**Required work:** Please give back every entry in full, word for word, but none of the pictures.

**Input material:**
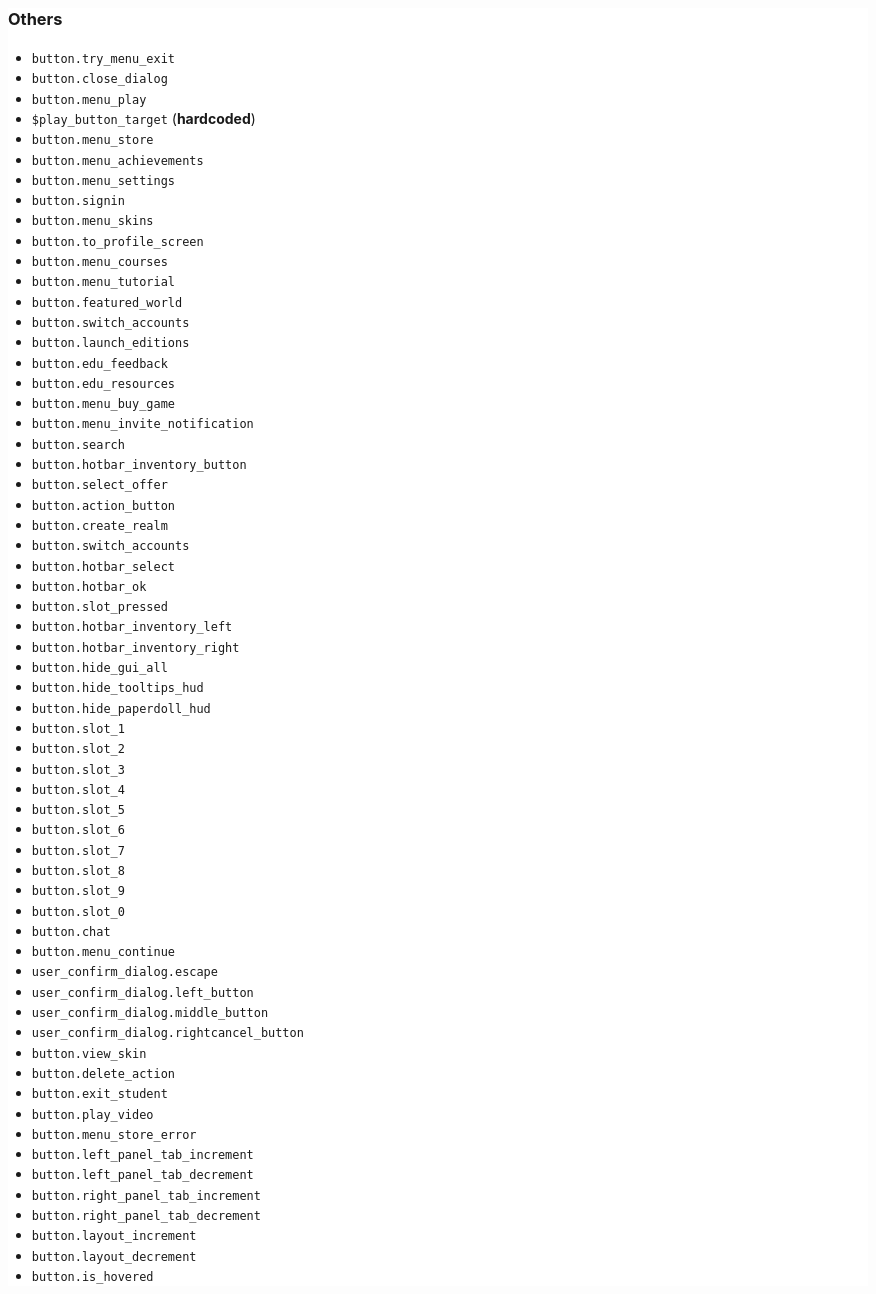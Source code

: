 ### Others

-   `button.try_menu_exit`
-   `button.close_dialog`
-   `button.menu_play`
-   `$play_button_target` (**hardcoded**)
-   `button.menu_store`
-   `button.menu_achievements`
-   `button.menu_settings`
-   `button.signin`
-   `button.menu_skins`
-   `button.to_profile_screen`
-   `button.menu_courses`
-   `button.menu_tutorial`
-   `button.featured_world`
-   `button.switch_accounts`
-   `button.launch_editions`
-   `button.edu_feedback`
-   `button.edu_resources`
-   `button.menu_buy_game`
-   `button.menu_invite_notification`
-   `button.search`
-   `button.hotbar_inventory_button`
-   `button.select_offer`
-   `button.action_button`
-   `button.create_realm`
-   `button.switch_accounts`
-   `button.hotbar_select`
-   `button.hotbar_ok`
-   `button.slot_pressed`
-   `button.hotbar_inventory_left`
-   `button.hotbar_inventory_right`
-   `button.hide_gui_all`
-   `button.hide_tooltips_hud`
-   `button.hide_paperdoll_hud`
-   `button.slot_1`
-   `button.slot_2`
-   `button.slot_3`
-   `button.slot_4`
-   `button.slot_5`
-   `button.slot_6`
-   `button.slot_7`
-   `button.slot_8`
-   `button.slot_9`
-   `button.slot_0`
-   `button.chat`
-   `button.menu_continue`
-   `user_confirm_dialog.escape`
-   `user_confirm_dialog.left_button`
-   `user_confirm_dialog.middle_button`
-   `user_confirm_dialog.rightcancel_button`
-   `button.view_skin`
-   `button.delete_action`
-   `button.exit_student`
-   `button.play_video`
-   `button.menu_store_error`
-   `button.left_panel_tab_increment`
-   `button.left_panel_tab_decrement`
-   `button.right_panel_tab_increment`
-   `button.right_panel_tab_decrement`
-   `button.layout_increment`
-   `button.layout_decrement`
-   `button.is_hovered`
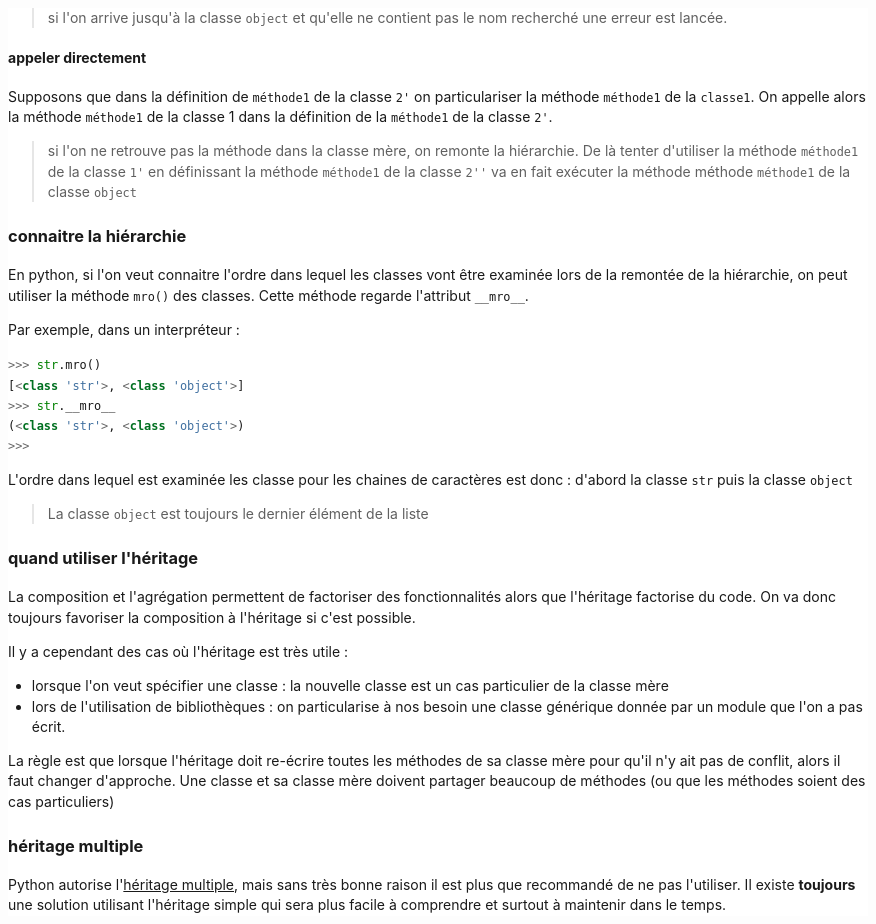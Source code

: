 > si l'on arrive jusqu'à la classe `object` et qu'elle ne contient pas le nom recherché une erreur est lancée.

#### appeler directement

Supposons que dans la définition de `méthode1` de la classe `2'` on particulariser la méthode `méthode1` de la `classe1`. On appelle alors la méthode `méthode1` de la classe 1 dans la définition de la `méthode1` de la classe `2'`.

>si l'on ne retrouve pas la méthode dans la classe mère, on remonte la hiérarchie. De là tenter d'utiliser la méthode `méthode1`  de la classe `1'` en définissant la  méthode `méthode1`  de la classe `2''` va en fait exécuter la méthode  méthode `méthode1`  de la classe `object`

### connaitre la hiérarchie

En python, si l'on veut connaitre l'ordre dans lequel les classes vont être examinée lors de la remontée de la hiérarchie, on peut utiliser la méthode `mro()` des classes. Cette méthode regarde l'attribut `__mro__`.

Par exemple, dans un interpréteur :

```python
>>> str.mro()
[<class 'str'>, <class 'object'>]
>>> str.__mro__
(<class 'str'>, <class 'object'>)
>>> 
```

L'ordre dans lequel est examinée les classe pour les chaines de caractères est donc : d'abord la classe `str` puis la classe `object`

> La classe `object` est toujours le dernier élément de la liste

### quand utiliser l'héritage

La composition et l'agrégation permettent de factoriser des fonctionnalités alors que l'héritage factorise du code. On va donc toujours favoriser la composition à l'héritage si c'est possible.

Il y a cependant des cas où l'héritage est très utile :

* lorsque l'on veut spécifier une classe : la nouvelle classe est un cas particulier de la classe mère
* lors de l'utilisation de bibliothèques : on particularise à nos besoin une classe générique donnée par un module que l'on a pas écrit.

La règle est que lorsque l'héritage doit re-écrire toutes les méthodes de sa classe mère pour qu'il n'y ait pas de conflit, alors il faut changer d'approche. Une classe et sa classe mère doivent partager beaucoup de méthodes (ou que les méthodes soient des cas particuliers)

### héritage multiple

Python autorise l'[héritage multiple](https://docs.python.org/fr/3/tutorial/classes.html#multiple-inheritance), mais sans très bonne raison il est plus que recommandé de ne pas l'utiliser. Il existe **toujours** une solution utilisant l'héritage simple qui sera plus facile à comprendre et surtout à maintenir dans le temps.
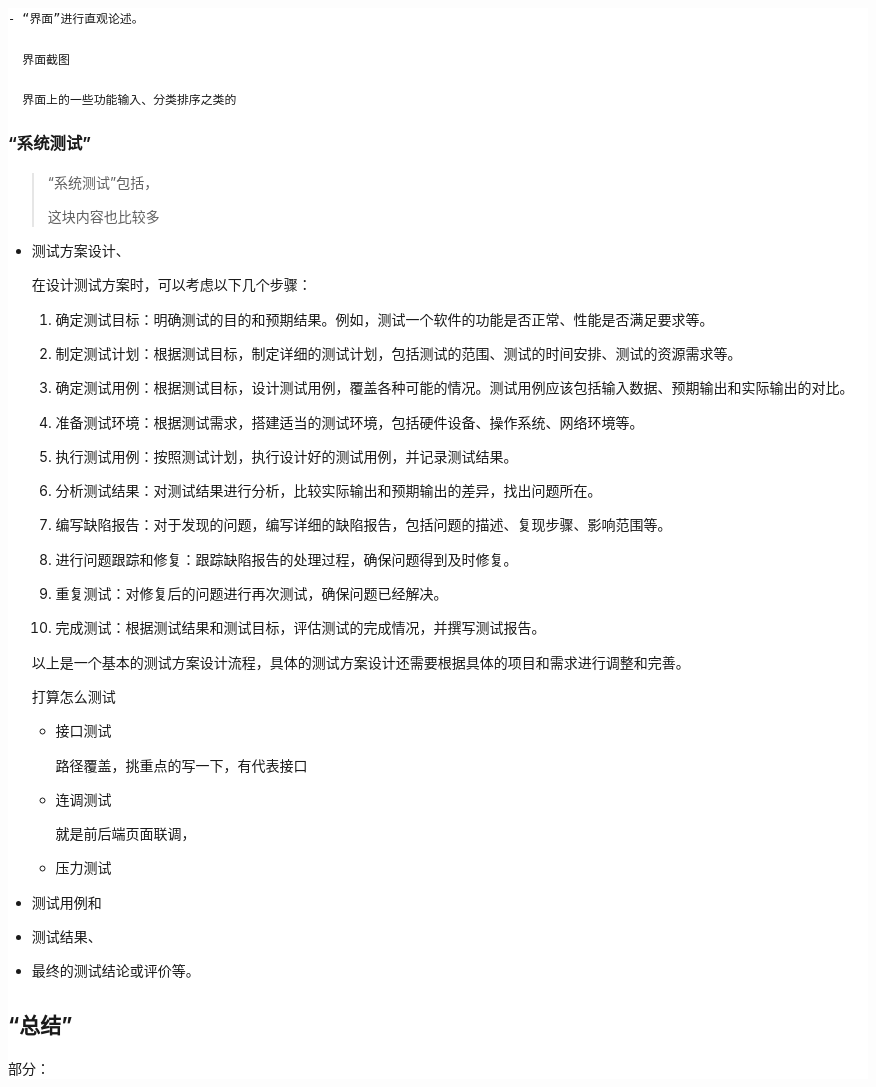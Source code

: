     - “界面”进行直观论述。
    
      界面截图
    
      界面上的一些功能输入、分类排序之类的

### “系统测试”

> “系统测试”包括，
>
> 这块内容也比较多

- 测试方案设计、

  在设计测试方案时，可以考虑以下几个步骤：

  1. 确定测试目标：明确测试的目的和预期结果。例如，测试一个软件的功能是否正常、性能是否满足要求等。

  2. 制定测试计划：根据测试目标，制定详细的测试计划，包括测试的范围、测试的时间安排、测试的资源需求等。

  3. 确定测试用例：根据测试目标，设计测试用例，覆盖各种可能的情况。测试用例应该包括输入数据、预期输出和实际输出的对比。

  4. 准备测试环境：根据测试需求，搭建适当的测试环境，包括硬件设备、操作系统、网络环境等。

  5. 执行测试用例：按照测试计划，执行设计好的测试用例，并记录测试结果。

  6. 分析测试结果：对测试结果进行分析，比较实际输出和预期输出的差异，找出问题所在。

  7. 编写缺陷报告：对于发现的问题，编写详细的缺陷报告，包括问题的描述、复现步骤、影响范围等。

  8. 进行问题跟踪和修复：跟踪缺陷报告的处理过程，确保问题得到及时修复。

  9. 重复测试：对修复后的问题进行再次测试，确保问题已经解决。

  10. 完成测试：根据测试结果和测试目标，评估测试的完成情况，并撰写测试报告。

  以上是一个基本的测试方案设计流程，具体的测试方案设计还需要根据具体的项目和需求进行调整和完善。

  打算怎么测试

  - 接口测试

    路径覆盖，挑重点的写一下，有代表接口

  - 连调测试

    就是前后端页面联调，

  - 压力测试

- 测试用例和

  

- 测试结果、

  

- 最终的测试结论或评价等。



##  “总结”

部分：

**Solution below:**
Source code

: ### Others

-   `button.try_menu_exit`
-   `button.close_dialog`
-   `button.menu_play`
-   `$play_button_target` (**hardcoded**)
-   `button.menu_store`
-   `button.menu_achievements`
-   `button.menu_settings`
-   `button.signin`
-   `button.menu_skins`
-   `button.to_profile_screen`
-   `button.menu_courses`
-   `button.menu_tutorial`
-   `button.featured_world`
-   `button.switch_accounts`
-   `button.launch_editions`
-   `button.edu_feedback`
-   `button.edu_resources`
-   `button.menu_buy_game`
-   `button.menu_invite_notification`
-   `button.search`
-   `button.hotbar_inventory_button`
-   `button.select_offer`
-   `button.action_button`
-   `button.create_realm`
-   `button.switch_accounts`
-   `button.hotbar_select`
-   `button.hotbar_ok`
-   `button.slot_pressed`
-   `button.hotbar_inventory_left`
-   `button.hotbar_inventory_right`
-   `button.hide_gui_all`
-   `button.hide_tooltips_hud`
-   `button.hide_paperdoll_hud`
-   `button.slot_1`
-   `button.slot_2`
-   `button.slot_3`
-   `button.slot_4`
-   `button.slot_5`
-   `button.slot_6`
-   `button.slot_7`
-   `button.slot_8`
-   `button.slot_9`
-   `button.slot_0`
-   `button.chat`
-   `button.menu_continue`
-   `user_confirm_dialog.escape`
-   `user_confirm_dialog.left_button`
-   `user_confirm_dialog.middle_button`
-   `user_confirm_dialog.rightcancel_button`
-   `button.view_skin`
-   `button.delete_action`
-   `button.exit_student`
-   `button.play_video`
-   `button.menu_store_error`
-   `button.left_panel_tab_increment`
-   `button.left_panel_tab_decrement`
-   `button.right_panel_tab_increment`
-   `button.right_panel_tab_decrement`
-   `button.layout_increment`
-   `button.layout_decrement`
-   `button.is_hovered`
Source code

: > si l'on arrive jusqu'à la classe `object` et qu'elle ne contient pas le nom recherché une erreur est lancée.

#### appeler directement

Supposons que dans la définition de `méthode1` de la classe `2'` on particulariser la méthode `méthode1` de la `classe1`. On appelle alors la méthode `méthode1` de la classe 1 dans la définition de la `méthode1` de la classe `2'`.

>si l'on ne retrouve pas la méthode dans la classe mère, on remonte la hiérarchie. De là tenter d'utiliser la méthode `méthode1`  de la classe `1'` en définissant la  méthode `méthode1`  de la classe `2''` va en fait exécuter la méthode  méthode `méthode1`  de la classe `object`

### connaitre la hiérarchie

En python, si l'on veut connaitre l'ordre dans lequel les classes vont être examinée lors de la remontée de la hiérarchie, on peut utiliser la méthode `mro()` des classes. Cette méthode regarde l'attribut `__mro__`.

Par exemple, dans un interpréteur :

```python
>>> str.mro()
[<class 'str'>, <class 'object'>]
>>> str.__mro__
(<class 'str'>, <class 'object'>)
>>> 
```

L'ordre dans lequel est examinée les classe pour les chaines de caractères est donc : d'abord la classe `str` puis la classe `object`

> La classe `object` est toujours le dernier élément de la liste

### quand utiliser l'héritage

La composition et l'agrégation permettent de factoriser des fonctionnalités alors que l'héritage factorise du code. On va donc toujours favoriser la composition à l'héritage si c'est possible.

Il y a cependant des cas où l'héritage est très utile :

* lorsque l'on veut spécifier une classe : la nouvelle classe est un cas particulier de la classe mère
* lors de l'utilisation de bibliothèques : on particularise à nos besoin une classe générique donnée par un module que l'on a pas écrit.

La règle est que lorsque l'héritage doit re-écrire toutes les méthodes de sa classe mère pour qu'il n'y ait pas de conflit, alors il faut changer d'approche. Une classe et sa classe mère doivent partager beaucoup de méthodes (ou que les méthodes soient des cas particuliers)

### héritage multiple

Python autorise l'[héritage multiple](https://docs.python.org/fr/3/tutorial/classes.html#multiple-inheritance), mais sans très bonne raison il est plus que recommandé de ne pas l'utiliser. Il existe **toujours** une solution utilisant l'héritage simple qui sera plus facile à comprendre et surtout à maintenir dans le temps.
Source code

:     - “界面”进行直观论述。
    
      界面截图
    
      界面上的一些功能输入、分类排序之类的

### “系统测试”

> “系统测试”包括，
>
> 这块内容也比较多

- 测试方案设计、

  在设计测试方案时，可以考虑以下几个步骤：

  1. 确定测试目标：明确测试的目的和预期结果。例如，测试一个软件的功能是否正常、性能是否满足要求等。

  2. 制定测试计划：根据测试目标，制定详细的测试计划，包括测试的范围、测试的时间安排、测试的资源需求等。

  3. 确定测试用例：根据测试目标，设计测试用例，覆盖各种可能的情况。测试用例应该包括输入数据、预期输出和实际输出的对比。

  4. 准备测试环境：根据测试需求，搭建适当的测试环境，包括硬件设备、操作系统、网络环境等。

  5. 执行测试用例：按照测试计划，执行设计好的测试用例，并记录测试结果。

  6. 分析测试结果：对测试结果进行分析，比较实际输出和预期输出的差异，找出问题所在。

  7. 编写缺陷报告：对于发现的问题，编写详细的缺陷报告，包括问题的描述、复现步骤、影响范围等。

  8. 进行问题跟踪和修复：跟踪缺陷报告的处理过程，确保问题得到及时修复。

  9. 重复测试：对修复后的问题进行再次测试，确保问题已经解决。

  10. 完成测试：根据测试结果和测试目标，评估测试的完成情况，并撰写测试报告。

  以上是一个基本的测试方案设计流程，具体的测试方案设计还需要根据具体的项目和需求进行调整和完善。

  打算怎么测试

  - 接口测试

    路径覆盖，挑重点的写一下，有代表接口

  - 连调测试

    就是前后端页面联调，

  - 压力测试

- 测试用例和

  

- 测试结果、

  

- 最终的测试结论或评价等。



##  “总结”

部分：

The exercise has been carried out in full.